— How to complete this task —
Beginning with the line that contains "1. Cree una aplicación", transcribe every line through the end of the entries exactly as written, and reproduce nothing else.

(Document images with source code)
********
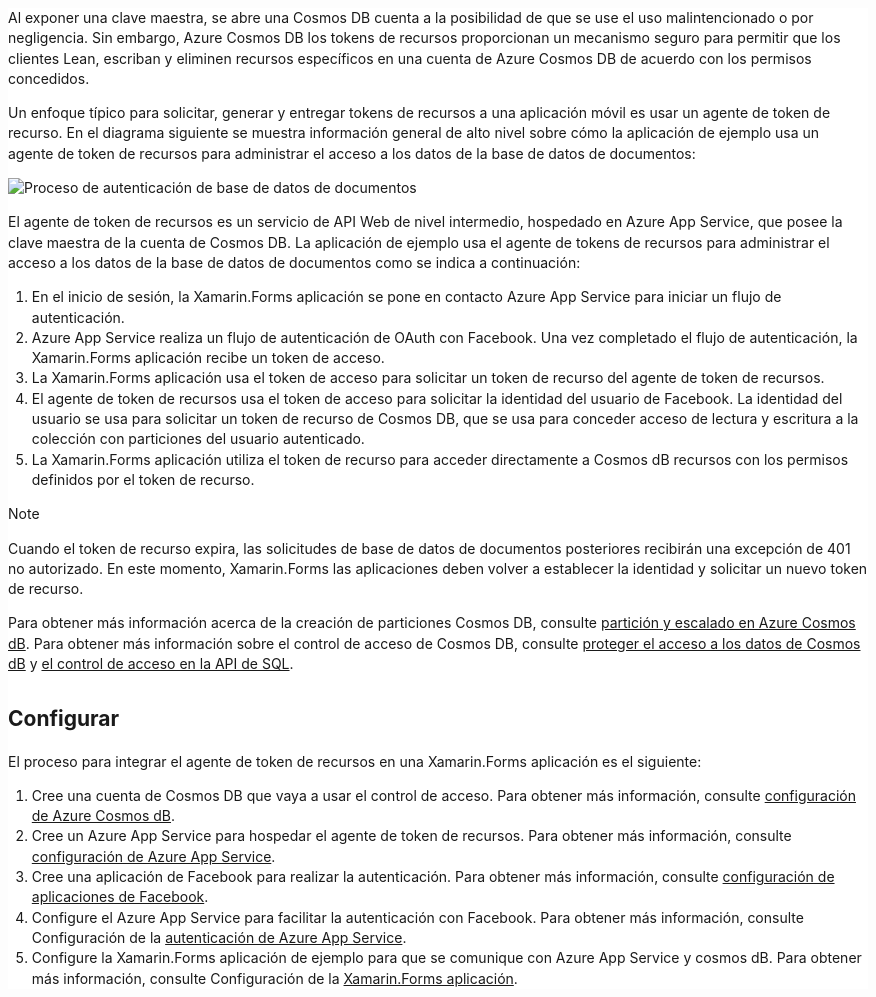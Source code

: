 Al exponer una clave maestra, se abre una Cosmos DB cuenta a la posibilidad de que se use el uso malintencionado o por negligencia. Sin embargo, Azure Cosmos DB los tokens de recursos proporcionan un mecanismo seguro para permitir que los clientes Lean, escriban y eliminen recursos específicos en una cuenta de Azure Cosmos DB de acuerdo con los permisos concedidos.

Un enfoque típico para solicitar, generar y entregar tokens de recursos a una aplicación móvil es usar un agente de token de recurso. En el diagrama siguiente se muestra información general de alto nivel sobre cómo la aplicación de ejemplo usa un agente de token de recursos para administrar el acceso a los datos de la base de datos de documentos:

![Proceso de autenticación de base de datos de documentos](azure-cosmosdb-auth-images/documentdb-authentication.png)

El agente de token de recursos es un servicio de API Web de nivel intermedio, hospedado en Azure App Service, que posee la clave maestra de la cuenta de Cosmos DB. La aplicación de ejemplo usa el agente de tokens de recursos para administrar el acceso a los datos de la base de datos de documentos como se indica a continuación:

1. En el inicio de sesión, la Xamarin.Forms aplicación se pone en contacto Azure App Service para iniciar un flujo de autenticación.
1. Azure App Service realiza un flujo de autenticación de OAuth con Facebook. Una vez completado el flujo de autenticación, la Xamarin.Forms aplicación recibe un token de acceso.
1. La Xamarin.Forms aplicación usa el token de acceso para solicitar un token de recurso del agente de token de recursos.
1. El agente de token de recursos usa el token de acceso para solicitar la identidad del usuario de Facebook. La identidad del usuario se usa para solicitar un token de recurso de Cosmos DB, que se usa para conceder acceso de lectura y escritura a la colección con particiones del usuario autenticado.
1. La Xamarin.Forms aplicación utiliza el token de recurso para acceder directamente a Cosmos dB recursos con los permisos definidos por el token de recurso.

> [!NOTE]
> Cuando el token de recurso expira, las solicitudes de base de datos de documentos posteriores recibirán una excepción de 401 no autorizado. En este momento, Xamarin.Forms las aplicaciones deben volver a establecer la identidad y solicitar un nuevo token de recurso.

Para obtener más información acerca de la creación de particiones Cosmos DB, consulte [partición y escalado en Azure Cosmos dB](/azure/cosmos-db/partition-data/). Para obtener más información sobre el control de acceso de Cosmos DB, consulte [proteger el acceso a los datos de Cosmos dB](/azure/cosmos-db/secure-access-to-data/) y [el control de acceso en la API de SQL](/rest/api/documentdb/access-control-on-documentdb-resources/).

## <a name="setup"></a>Configurar

El proceso para integrar el agente de token de recursos en una Xamarin.Forms aplicación es el siguiente:

1. Cree una cuenta de Cosmos DB que vaya a usar el control de acceso. Para obtener más información, consulte [configuración de Azure Cosmos dB](#azure-cosmos-db-configuration).
1. Cree un Azure App Service para hospedar el agente de token de recursos. Para obtener más información, consulte [configuración de Azure App Service](#azure-app-service-configuration).
1. Cree una aplicación de Facebook para realizar la autenticación. Para obtener más información, consulte [configuración de aplicaciones de Facebook](#facebook-app-configuration).
1. Configure el Azure App Service para facilitar la autenticación con Facebook. Para obtener más información, consulte Configuración de la [autenticación de Azure App Service](#azure-app-service-authentication-configuration).
1. Configure la Xamarin.Forms aplicación de ejemplo para que se comunique con Azure App Service y cosmos dB. Para obtener más información, consulte Configuración de la [ Xamarin.Forms aplicación](#xamarinforms-application-configuration).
********
— Response below —
1. Cree una aplicación de Facebook para realizar la autenticación. Para obtener más información, consulte [configuración de aplicaciones de Facebook](#facebook-app-configuration).
1. Configure el Azure App Service para facilitar la autenticación con Facebook. Para obtener más información, consulte Configuración de la [autenticación de Azure App Service](#azure-app-service-authentication-configuration).
1. Configure la Xamarin.Forms aplicación de ejemplo para que se comunique con Azure App Service y cosmos dB. Para obtener más información, consulte Configuración de la [ Xamarin.Forms aplicación](#xamarinforms-application-configuration).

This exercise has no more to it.